Guy Simon, Benjamin Oakes, Alison Whyte, Ebony McGuire, Arielle Gray, Mikayla Merks. Photo Credit - Pia Johnson.jpg

The Malthouse Theatre’s performance of Tim Winton’s Cloudstreet was a serious, precise and honest rendition of the Miles-Franklin Award-winning novel.

Cloudstreet tells the story of two large working-class families who start sharing a house in Perth. By focusing on the domestic life of these two families, the play explores Australia’s rocky history and how the social impact of our history influenced the life of the everyday Australian.

The story follows the Pickle family who, after a traumatic event, have inherited a house at number 1 Cloudstreet in Perth, of which they rent half to another family called the Lambs, who start a grocery in the front room of the house. Although both face economic challenges, the two families are as different as night and day. Where the Pickles let fate choose their path, taking chances, taking a backseat in the outcomes of their lives, the Lambs are go-getters, fighting for a better future and determining their own journey – as much as is possible that is.

The audience bears witness to disaster, adultery, passion, disillusionment and pain, as we watch the two families navigate the perils presented by both the time in which they are living, and the ghosts that are haunting them.

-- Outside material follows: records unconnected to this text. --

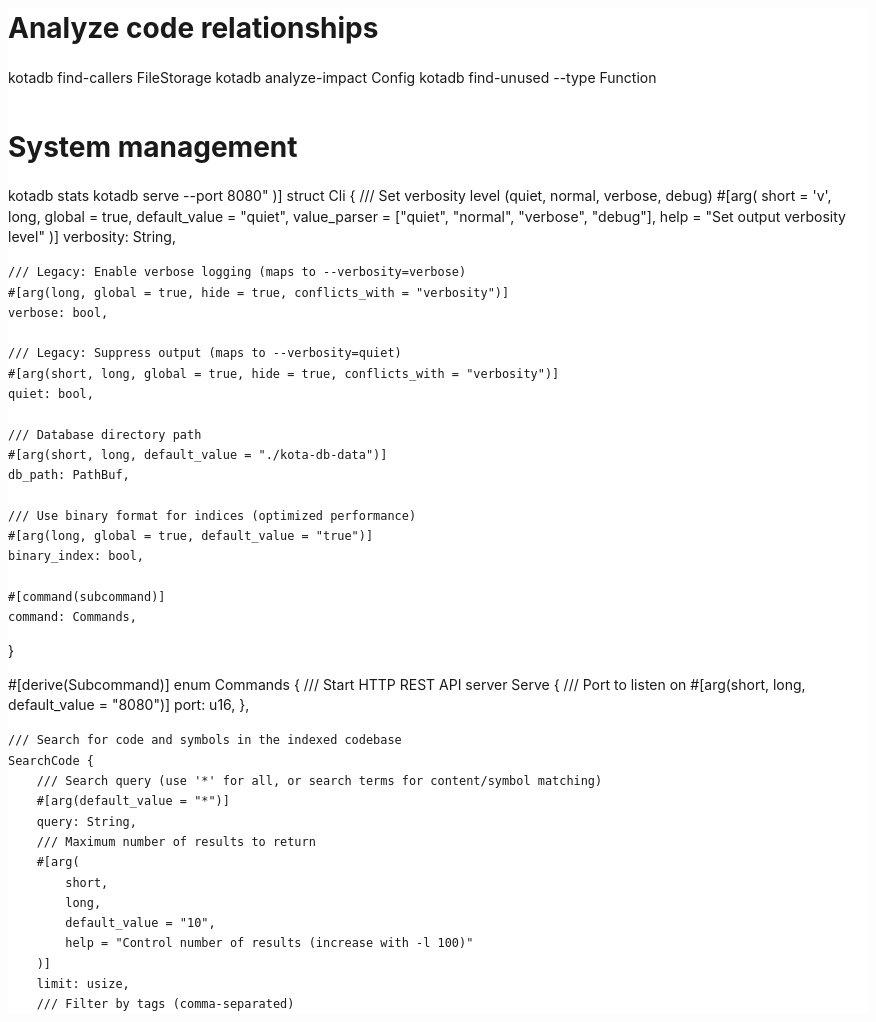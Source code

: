   # Analyze code relationships
  kotadb find-callers FileStorage
  kotadb analyze-impact Config
  kotadb find-unused --type Function

  # System management
  kotadb stats
  kotadb serve --port 8080"
)]
struct Cli {
    /// Set verbosity level (quiet, normal, verbose, debug)
    #[arg(
        short = 'v',
        long,
        global = true,
        default_value = "quiet",
        value_parser = ["quiet", "normal", "verbose", "debug"],
        help = "Set output verbosity level"
    )]
    verbosity: String,

    /// Legacy: Enable verbose logging (maps to --verbosity=verbose)
    #[arg(long, global = true, hide = true, conflicts_with = "verbosity")]
    verbose: bool,

    /// Legacy: Suppress output (maps to --verbosity=quiet)
    #[arg(short, long, global = true, hide = true, conflicts_with = "verbosity")]
    quiet: bool,

    /// Database directory path
    #[arg(short, long, default_value = "./kota-db-data")]
    db_path: PathBuf,

    /// Use binary format for indices (optimized performance)
    #[arg(long, global = true, default_value = "true")]
    binary_index: bool,

    #[command(subcommand)]
    command: Commands,
}

#[derive(Subcommand)]
enum Commands {
    /// Start HTTP REST API server
    Serve {
        /// Port to listen on
        #[arg(short, long, default_value = "8080")]
        port: u16,
    },

    /// Search for code and symbols in the indexed codebase
    SearchCode {
        /// Search query (use '*' for all, or search terms for content/symbol matching)
        #[arg(default_value = "*")]
        query: String,
        /// Maximum number of results to return
        #[arg(
            short,
            long,
            default_value = "10",
            help = "Control number of results (increase with -l 100)"
        )]
        limit: usize,
        /// Filter by tags (comma-separated)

The set in particular was stunning, the walls of the house morphed across the stage to become a character in its own right, moving, growing, and changing as the families did too. In scenes based on the river, water rose from the floorboards of the stage to create a piercing, harrowing, inky black mirror that barely rippled, even at the actors’ feet.

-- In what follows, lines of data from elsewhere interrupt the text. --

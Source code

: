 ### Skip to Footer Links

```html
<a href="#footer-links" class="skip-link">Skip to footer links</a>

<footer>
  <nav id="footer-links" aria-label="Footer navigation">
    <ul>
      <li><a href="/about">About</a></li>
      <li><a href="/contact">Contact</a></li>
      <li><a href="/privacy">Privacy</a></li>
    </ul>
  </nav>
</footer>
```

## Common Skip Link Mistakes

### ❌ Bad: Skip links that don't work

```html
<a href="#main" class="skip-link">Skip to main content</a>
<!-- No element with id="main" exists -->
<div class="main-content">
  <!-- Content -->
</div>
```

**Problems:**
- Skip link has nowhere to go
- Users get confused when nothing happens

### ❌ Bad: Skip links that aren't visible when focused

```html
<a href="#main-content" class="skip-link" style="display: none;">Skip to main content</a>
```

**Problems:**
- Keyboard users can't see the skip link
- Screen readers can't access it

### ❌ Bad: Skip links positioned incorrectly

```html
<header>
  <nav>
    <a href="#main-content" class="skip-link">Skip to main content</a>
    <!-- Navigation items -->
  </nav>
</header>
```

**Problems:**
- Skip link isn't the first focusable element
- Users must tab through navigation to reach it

The narrative itself was a little choppy at times, with events happening for no reason other than because the events were relevant. For example, Winton’s plot obviously demanded that two of the young Pickles must return to the same river where a major event had happened earlier in the play, so the father of the family, for no obvious reason, bought a boat that there was no logical reason to buy, nor an inclination that he ever wanted one. Then, faced with the task of getting this boat home, they made the two boys, despite obvious reasons why they should not do it, try to row home alone.

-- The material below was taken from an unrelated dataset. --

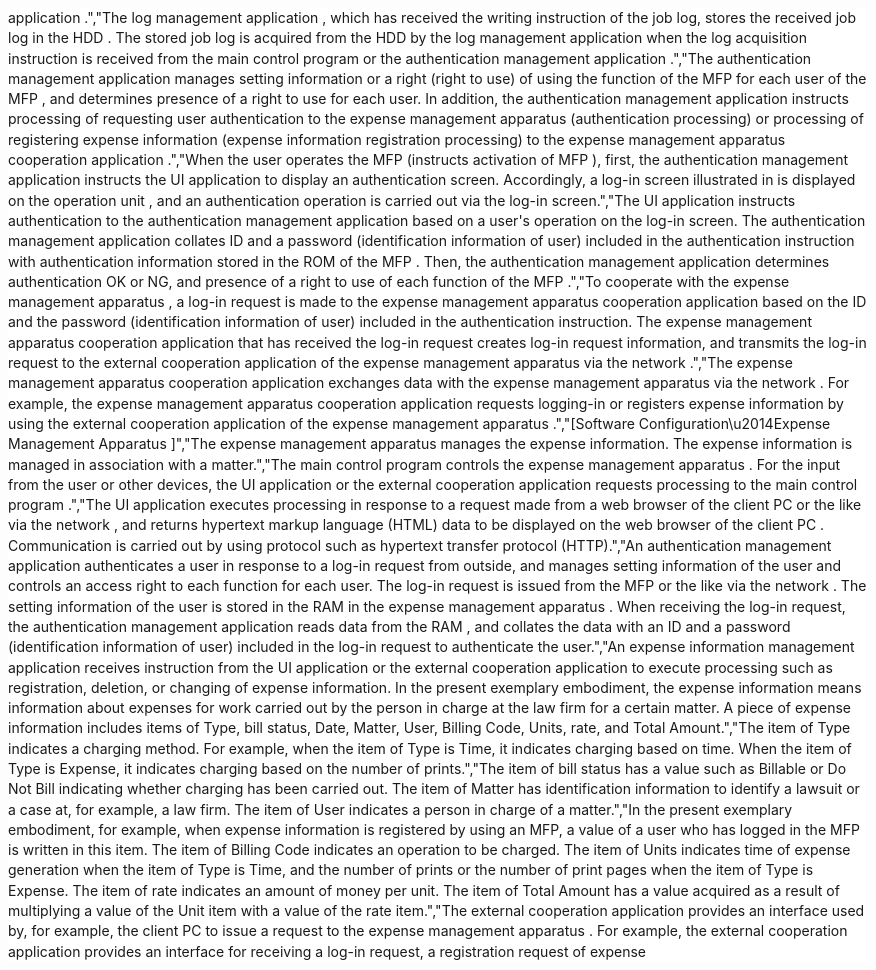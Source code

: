 application .","The log management application , which has received the writing instruction of the job log, stores the received job log in the HDD . The stored job log is acquired from the HDD  by the log management application  when the log acquisition instruction is received from the main control program  or the authentication management application .","The authentication management application  manages setting information or a right (right to use) of using the function of the MFP  for each user of the MFP , and determines presence of a right to use for each user. In addition, the authentication management application  instructs processing of requesting user authentication to the expense management apparatus  (authentication processing) or processing of registering expense information (expense information registration processing) to the expense management apparatus cooperation application .","When the user operates the MFP  (instructs activation of MFP ), first, the authentication management application  instructs the UI application  to display an authentication screen. Accordingly, a log-in screen illustrated in  is displayed on the operation unit , and an authentication operation is carried out via the log-in screen.","The UI application  instructs authentication to the authentication management application  based on a user's operation on the log-in screen. The authentication management application  collates ID and a password (identification information of user) included in the authentication instruction with authentication information stored in the ROM  of the MFP . Then, the authentication management application  determines authentication OK or NG, and presence of a right to use of each function of the MFP .","To cooperate with the expense management apparatus , a log-in request is made to the expense management apparatus cooperation application  based on the ID and the password (identification information of user) included in the authentication instruction. The expense management apparatus cooperation application  that has received the log-in request creates log-in request information, and transmits the log-in request to the external cooperation application  of the expense management apparatus  via the network .","The expense management apparatus cooperation application  exchanges data with the expense management apparatus  via the network . For example, the expense management apparatus cooperation application  requests logging-in or registers expense information by using the external cooperation application  of the expense management apparatus .","[Software Configuration\u2014Expense Management Apparatus ]","The expense management apparatus  manages the expense information. The expense information is managed in association with a matter.","The main control program  controls the expense management apparatus . For the input from the user or other devices, the UI application  or the external cooperation application  requests processing to the main control program .","The UI application  executes processing in response to a request made from a web browser of the client PC  or the like via the network , and returns hypertext markup language (HTML) data to be displayed on the web browser of the client PC . Communication is carried out by using protocol such as hypertext transfer protocol (HTTP).","An authentication management application  authenticates a user in response to a log-in request from outside, and manages setting information of the user and controls an access right to each function for each user. The log-in request is issued from the MFP  or the like via the network . The setting information of the user is stored in the RAM  in the expense management apparatus . When receiving the log-in request, the authentication management application  reads data from the RAM , and collates the data with an ID and a password (identification information of user) included in the log-in request to authenticate the user.","An expense information management application  receives instruction from the UI application  or the external cooperation application  to execute processing such as registration, deletion, or changing of expense information. In the present exemplary embodiment, the expense information means information about expenses for work carried out by the person in charge at the law firm for a certain matter. A piece of expense information includes items of Type, bill status, Date, Matter, User, Billing Code, Units, rate, and Total Amount.","The item of Type indicates a charging method. For example, when the item of Type is Time, it indicates charging based on time. When the item of Type is Expense, it indicates charging based on the number of prints.","The item of bill status has a value such as Billable or Do Not Bill indicating whether charging has been carried out. The item of Matter has identification information to identify a lawsuit or a case at, for example, a law firm. The item of User indicates a person in charge of a matter.","In the present exemplary embodiment, for example, when expense information is registered by using an MFP, a value of a user who has logged in the MFP is written in this item. The item of Billing Code indicates an operation to be charged. The item of Units indicates time of expense generation when the item of Type is Time, and the number of prints or the number of print pages when the item of Type is Expense. The item of rate indicates an amount of money per unit. The item of Total Amount has a value acquired as a result of multiplying a value of the Unit item with a value of the rate item.","The external cooperation application  provides an interface used by, for example, the client PC  to issue a request to the expense management apparatus . For example, the external cooperation application  provides an interface for receiving a log-in request, a registration request of expense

Personally, I am usually quite impartial to extremely Australian story lines, mostly because it makes the story so familiar, so understandable, that it takes away the sense of the unknown and the unfamiliar that I love in stories. This opinion undoubtedly coloured my experience of Cloudstreet.

That being said, the performance was solidly enjoyable and for anyone that is a fan of Tim Winton’s stories, Australian-based sagas, or if you’re simply a fan of The Malthouse (honestly, I will watch literally anything that they have on), then I can happily recommend Cloudstreet. Also, not to give too much away, but if you go you may be lucky enough to get a free ice cream!

Unfortunately, I was only able to see the first night of Cloudstreet because I was sick the next day so was unable to attend the second-half of the performance.

Cloudstreet runs over two nights and is playing at the Malthouse Theatre until Sunday 16 June.